Politics and Cesar Chavez

 Cesar Chavez was the leader of the United Farm Workers (UFW).  He led the famous Delano Grape Workers Strike that lasted five years.  Many Latinos admire him for his organizing skills.  He died in 1966.  However he was not very successful in his endeavors.

 His supporters say his work led to numerous improvements for union laborers. His birthday, March 31, has become César Chávez Day, a state holiday in three US states. Many parks, cultural centers, libraries, schools, and streets have been named in his honor in cities across the United States.

 The truth is that farm worker are still woefully underpaid.  It is well-known that many are illegal aliens because the United States does not have a program for allowing Mexicans into the country for picking food.

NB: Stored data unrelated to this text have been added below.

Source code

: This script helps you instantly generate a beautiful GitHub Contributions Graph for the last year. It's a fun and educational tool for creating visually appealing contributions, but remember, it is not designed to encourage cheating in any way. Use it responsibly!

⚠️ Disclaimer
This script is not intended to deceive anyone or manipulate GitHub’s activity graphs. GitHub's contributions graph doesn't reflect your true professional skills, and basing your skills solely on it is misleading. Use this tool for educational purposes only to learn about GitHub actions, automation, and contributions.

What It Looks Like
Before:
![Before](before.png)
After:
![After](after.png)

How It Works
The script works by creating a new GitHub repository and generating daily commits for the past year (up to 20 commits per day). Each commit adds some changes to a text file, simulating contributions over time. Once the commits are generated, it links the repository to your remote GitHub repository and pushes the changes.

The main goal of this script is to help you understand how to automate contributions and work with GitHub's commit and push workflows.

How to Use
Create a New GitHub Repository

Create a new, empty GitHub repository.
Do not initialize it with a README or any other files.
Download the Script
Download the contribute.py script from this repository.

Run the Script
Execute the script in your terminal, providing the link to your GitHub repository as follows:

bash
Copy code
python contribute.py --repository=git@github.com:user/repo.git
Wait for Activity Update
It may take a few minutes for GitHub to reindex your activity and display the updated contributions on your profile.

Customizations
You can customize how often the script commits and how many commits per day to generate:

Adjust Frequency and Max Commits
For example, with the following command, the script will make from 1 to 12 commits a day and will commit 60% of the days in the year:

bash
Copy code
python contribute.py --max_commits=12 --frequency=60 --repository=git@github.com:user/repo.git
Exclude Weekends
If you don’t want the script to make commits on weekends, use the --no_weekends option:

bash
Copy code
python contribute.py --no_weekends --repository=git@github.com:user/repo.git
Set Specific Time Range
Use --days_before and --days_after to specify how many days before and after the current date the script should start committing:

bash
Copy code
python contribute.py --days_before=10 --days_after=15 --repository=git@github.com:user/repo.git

A UC Davis report on harvesting strawberries says,   “Harvesters in 1996-97 were reportedly paid $4.50 to $4.70 an hour in the Watsonville-Salinas area, plus $0.65 to $0.75 a tray.”  While choices.org includes this paragraph in their article about strawberry harvesting.

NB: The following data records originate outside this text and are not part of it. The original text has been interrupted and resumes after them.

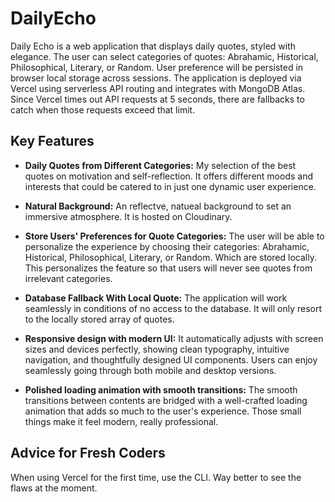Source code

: # DailyEcho
Daily Echo is a web application that displays daily quotes, styled with elegance. The user can select categories of quotes: Abrahamic, Historical, Philosophical, Literary, or Random. User preference will be persisted in browser local storage across sessions. The application is deployed via Vercel using serverless API routing and integrates with MongoDB Atlas. Since Vercel times out API requests at 5 seconds, there are fallbacks to catch when those requests exceed that limit.

## Key Features

- **Daily Quotes from Different Categories:** My selection of the best quotes on motivation and self-reflection. It offers different moods and interests that could be catered to in just one dynamic user experience.

- **Natural Background:** An reflectve, natueal background to set an immersive atmosphere. It is hosted on Cloudinary.

- **Store Users' Preferences for Quote Categories:** The user will be able to personalize the experience by choosing their categories: Abrahamic, Historical, Philosophical, Literary, or Random. Which are stored locally. This personalizes the feature so that users will never see quotes from irrelevant categories.

- **Database Fallback With Local Quote:** The application will work seamlessly in conditions of no access to the database. It will only resort to the locally stored array of quotes.

- **Responsive design with modern UI:** It automatically adjusts with screen sizes and devices perfectly, showing clean typography, intuitive navigation, and thoughtfully designed UI components. Users can enjoy seamlessly going through both mobile and desktop versions.

- **Polished loading animation with smooth transitions:** The smooth transitions between contents are bridged with a well-crafted loading animation that adds so much to the user's experience. Those small things make it feel modern, really professional.

## Advice for Fresh Coders
When using Vercel for the first time, use the CLI. Way better to see the flaws at the moment.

“Core tasks of picking and plant cleaning must be performed while bending, kneeling (usually with one knee on the raised bed), or crouching. Workers use both hands to gently grab, twist, and snap off the berries they select. Although they shift from one side of the row to the other, occasionally stand up for a breather, and often change positions in other ways, most of their picking time is spent in postures that are widely seen as physically demanding. Union leaders and other worker advocates have expressed great concern about long-term effects of these postures and workers’ repetitive task motions on their bodies, especially backs. Bills that they have sponsored in the California legislature would prohibit “weeding, thinning, and hot-capping in a stooped, kneeling, or squatting position” (i.e., by hand), except in narrowly defined circumstances. A petition to similarly restrict these activities through administrative regulation is under consideration by a Cal/OSHA advisory committee.”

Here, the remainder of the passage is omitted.